**Exercise materials:**
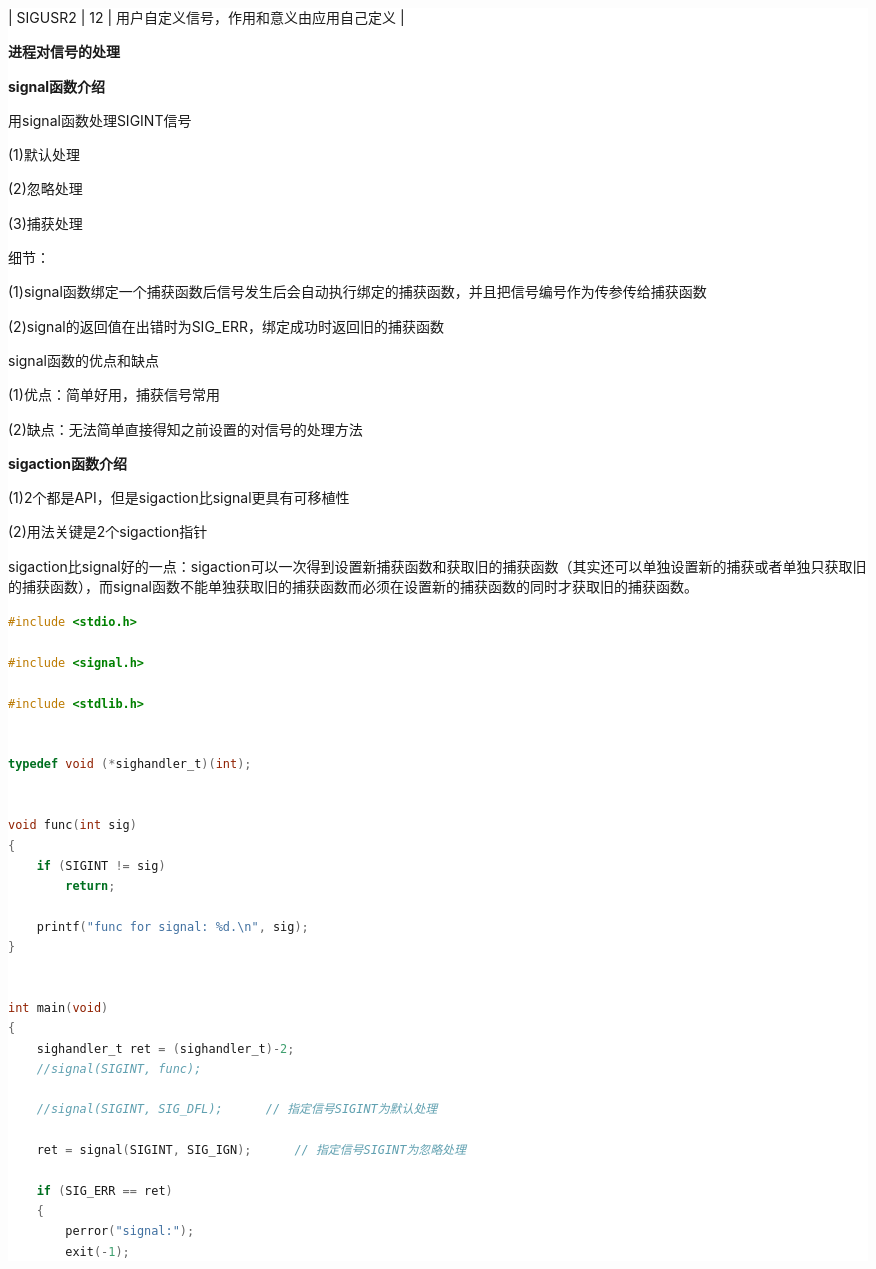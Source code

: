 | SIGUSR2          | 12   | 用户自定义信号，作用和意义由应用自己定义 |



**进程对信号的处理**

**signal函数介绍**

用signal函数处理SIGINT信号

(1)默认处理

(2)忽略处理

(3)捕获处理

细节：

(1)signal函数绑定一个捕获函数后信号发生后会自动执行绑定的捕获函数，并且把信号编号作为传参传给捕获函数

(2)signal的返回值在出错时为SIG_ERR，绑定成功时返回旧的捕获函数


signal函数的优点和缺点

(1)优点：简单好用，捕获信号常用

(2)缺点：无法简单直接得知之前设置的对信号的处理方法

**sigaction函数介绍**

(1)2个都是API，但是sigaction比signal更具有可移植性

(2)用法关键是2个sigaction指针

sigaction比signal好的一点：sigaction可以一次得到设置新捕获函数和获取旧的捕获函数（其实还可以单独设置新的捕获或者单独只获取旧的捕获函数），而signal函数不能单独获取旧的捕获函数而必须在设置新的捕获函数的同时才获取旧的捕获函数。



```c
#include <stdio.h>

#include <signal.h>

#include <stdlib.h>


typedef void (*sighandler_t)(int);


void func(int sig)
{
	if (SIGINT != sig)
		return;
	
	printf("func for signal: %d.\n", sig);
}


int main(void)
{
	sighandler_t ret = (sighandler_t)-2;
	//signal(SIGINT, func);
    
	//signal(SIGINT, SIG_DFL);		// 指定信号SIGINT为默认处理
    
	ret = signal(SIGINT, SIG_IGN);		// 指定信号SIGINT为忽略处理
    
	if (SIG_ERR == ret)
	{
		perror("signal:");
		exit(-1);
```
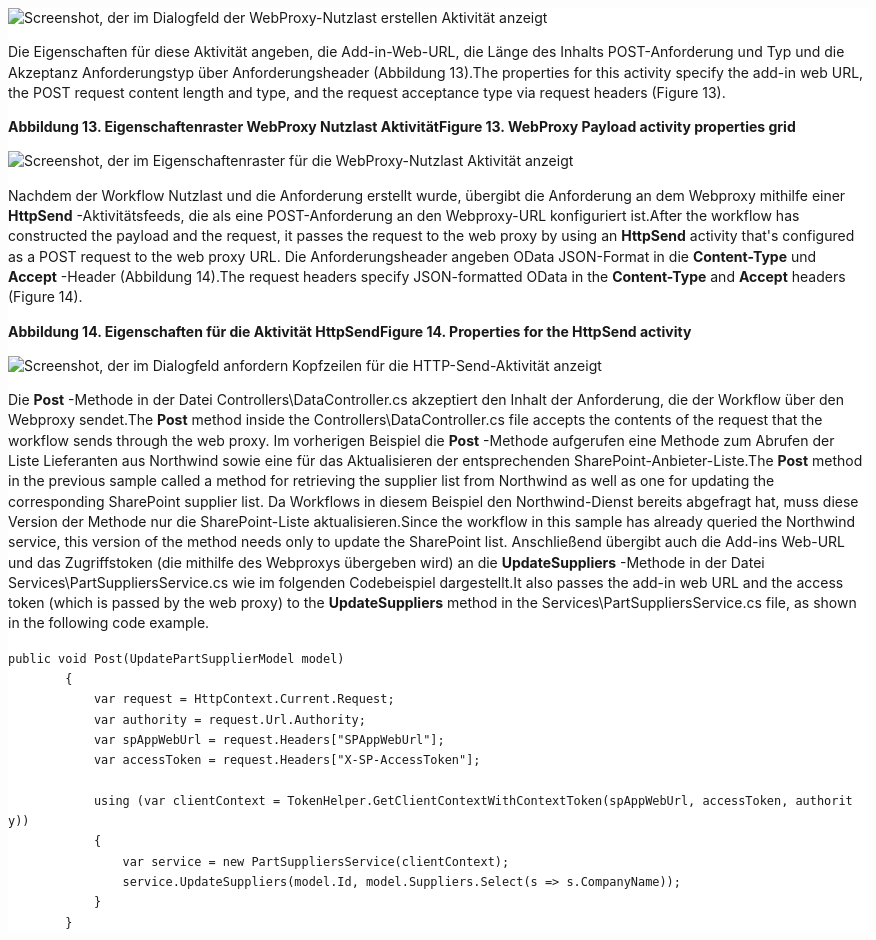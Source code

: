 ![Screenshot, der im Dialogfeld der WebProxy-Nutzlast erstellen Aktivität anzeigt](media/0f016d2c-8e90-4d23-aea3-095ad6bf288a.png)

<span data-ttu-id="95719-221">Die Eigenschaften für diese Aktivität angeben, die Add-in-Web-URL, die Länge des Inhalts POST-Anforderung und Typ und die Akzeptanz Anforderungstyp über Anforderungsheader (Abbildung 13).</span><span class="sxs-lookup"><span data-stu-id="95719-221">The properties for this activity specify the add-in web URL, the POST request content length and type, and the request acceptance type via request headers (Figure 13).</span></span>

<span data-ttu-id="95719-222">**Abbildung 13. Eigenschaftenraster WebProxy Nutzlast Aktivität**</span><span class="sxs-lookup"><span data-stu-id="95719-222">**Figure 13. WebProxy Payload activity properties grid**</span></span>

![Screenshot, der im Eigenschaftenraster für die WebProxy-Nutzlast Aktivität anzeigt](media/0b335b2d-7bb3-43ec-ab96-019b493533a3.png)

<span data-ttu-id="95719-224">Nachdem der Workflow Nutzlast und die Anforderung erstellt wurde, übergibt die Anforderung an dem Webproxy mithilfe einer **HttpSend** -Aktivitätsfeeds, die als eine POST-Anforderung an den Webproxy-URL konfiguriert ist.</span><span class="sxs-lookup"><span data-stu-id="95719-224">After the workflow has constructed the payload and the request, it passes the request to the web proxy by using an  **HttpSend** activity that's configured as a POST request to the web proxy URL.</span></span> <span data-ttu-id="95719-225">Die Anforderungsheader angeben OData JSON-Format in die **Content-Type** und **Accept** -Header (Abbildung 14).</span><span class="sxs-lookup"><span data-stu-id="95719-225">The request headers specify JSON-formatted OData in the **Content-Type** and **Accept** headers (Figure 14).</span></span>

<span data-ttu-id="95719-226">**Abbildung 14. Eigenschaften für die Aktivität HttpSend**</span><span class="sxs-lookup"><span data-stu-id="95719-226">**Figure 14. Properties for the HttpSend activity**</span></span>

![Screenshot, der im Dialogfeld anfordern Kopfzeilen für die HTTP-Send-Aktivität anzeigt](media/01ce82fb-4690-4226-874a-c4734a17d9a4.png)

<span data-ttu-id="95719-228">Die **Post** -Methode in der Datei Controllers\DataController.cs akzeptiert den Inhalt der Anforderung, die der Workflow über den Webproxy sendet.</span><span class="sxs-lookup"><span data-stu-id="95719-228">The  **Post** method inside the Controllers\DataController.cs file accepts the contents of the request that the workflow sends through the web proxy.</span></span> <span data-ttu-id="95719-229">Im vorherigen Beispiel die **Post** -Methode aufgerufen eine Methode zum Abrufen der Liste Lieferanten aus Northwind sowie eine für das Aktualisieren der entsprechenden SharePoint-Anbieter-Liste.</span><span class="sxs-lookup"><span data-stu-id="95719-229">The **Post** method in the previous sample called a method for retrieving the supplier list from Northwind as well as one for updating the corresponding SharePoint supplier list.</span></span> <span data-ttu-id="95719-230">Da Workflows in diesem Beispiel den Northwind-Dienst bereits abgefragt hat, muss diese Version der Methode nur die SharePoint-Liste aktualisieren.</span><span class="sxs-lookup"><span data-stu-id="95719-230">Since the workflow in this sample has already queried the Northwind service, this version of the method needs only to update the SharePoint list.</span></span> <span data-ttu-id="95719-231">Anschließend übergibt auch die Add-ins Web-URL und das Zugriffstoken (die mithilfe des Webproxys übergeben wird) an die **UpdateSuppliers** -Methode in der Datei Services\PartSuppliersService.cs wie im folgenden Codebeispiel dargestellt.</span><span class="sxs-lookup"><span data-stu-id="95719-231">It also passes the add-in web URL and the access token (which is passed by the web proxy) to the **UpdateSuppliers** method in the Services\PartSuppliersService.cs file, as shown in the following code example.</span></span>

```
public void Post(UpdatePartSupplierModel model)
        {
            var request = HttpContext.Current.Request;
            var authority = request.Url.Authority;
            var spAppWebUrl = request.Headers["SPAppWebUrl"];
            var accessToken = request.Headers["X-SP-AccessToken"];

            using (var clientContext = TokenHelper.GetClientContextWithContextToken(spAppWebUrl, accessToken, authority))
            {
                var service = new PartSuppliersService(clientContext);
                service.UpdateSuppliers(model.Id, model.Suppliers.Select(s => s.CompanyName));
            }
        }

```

--

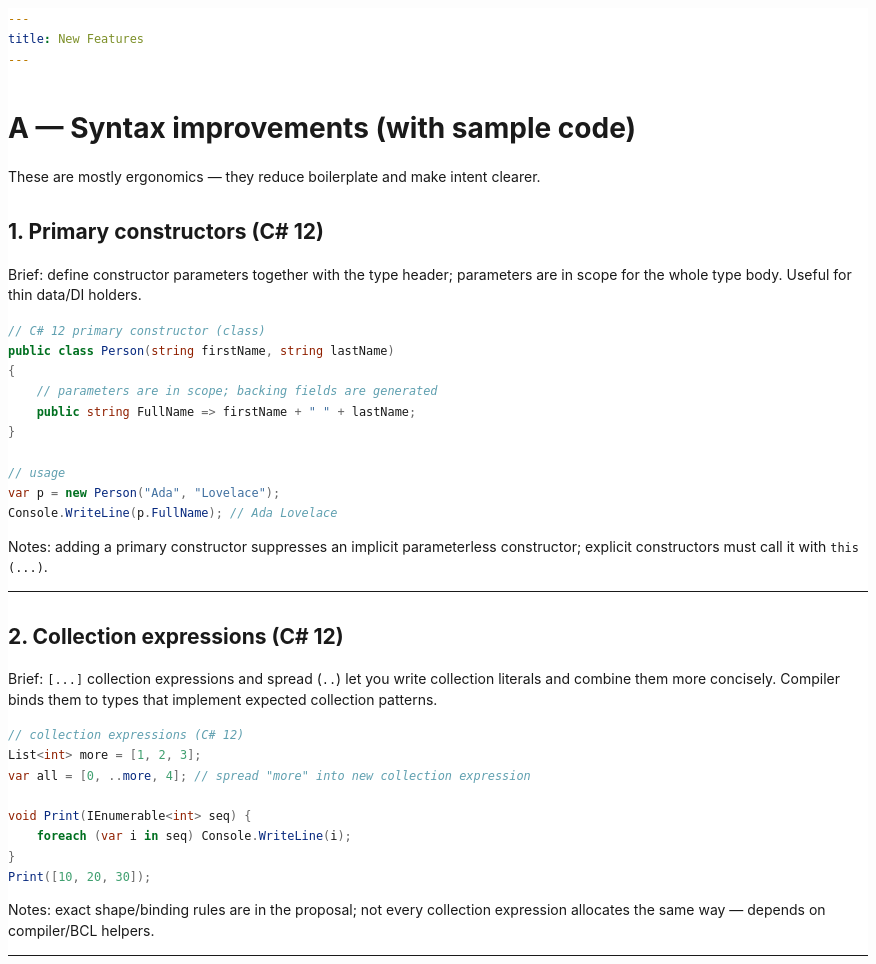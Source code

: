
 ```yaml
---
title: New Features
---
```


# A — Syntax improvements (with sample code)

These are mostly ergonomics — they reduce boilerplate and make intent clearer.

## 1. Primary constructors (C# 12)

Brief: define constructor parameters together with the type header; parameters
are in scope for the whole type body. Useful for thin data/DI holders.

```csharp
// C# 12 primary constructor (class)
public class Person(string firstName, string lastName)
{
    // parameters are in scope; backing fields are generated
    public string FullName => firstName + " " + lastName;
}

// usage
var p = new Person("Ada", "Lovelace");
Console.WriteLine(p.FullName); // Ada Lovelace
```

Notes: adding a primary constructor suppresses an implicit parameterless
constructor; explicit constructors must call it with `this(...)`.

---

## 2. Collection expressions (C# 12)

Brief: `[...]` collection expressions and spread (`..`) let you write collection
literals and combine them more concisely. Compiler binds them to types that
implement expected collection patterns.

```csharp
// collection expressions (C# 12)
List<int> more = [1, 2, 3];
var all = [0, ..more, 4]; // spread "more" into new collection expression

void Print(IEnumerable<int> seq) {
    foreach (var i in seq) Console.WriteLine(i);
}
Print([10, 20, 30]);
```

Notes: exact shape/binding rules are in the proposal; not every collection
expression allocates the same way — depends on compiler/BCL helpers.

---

**Task description:**
Using the listing above, state how many lines contain the string "include". Give the number by itself.

**Exercise response:**
3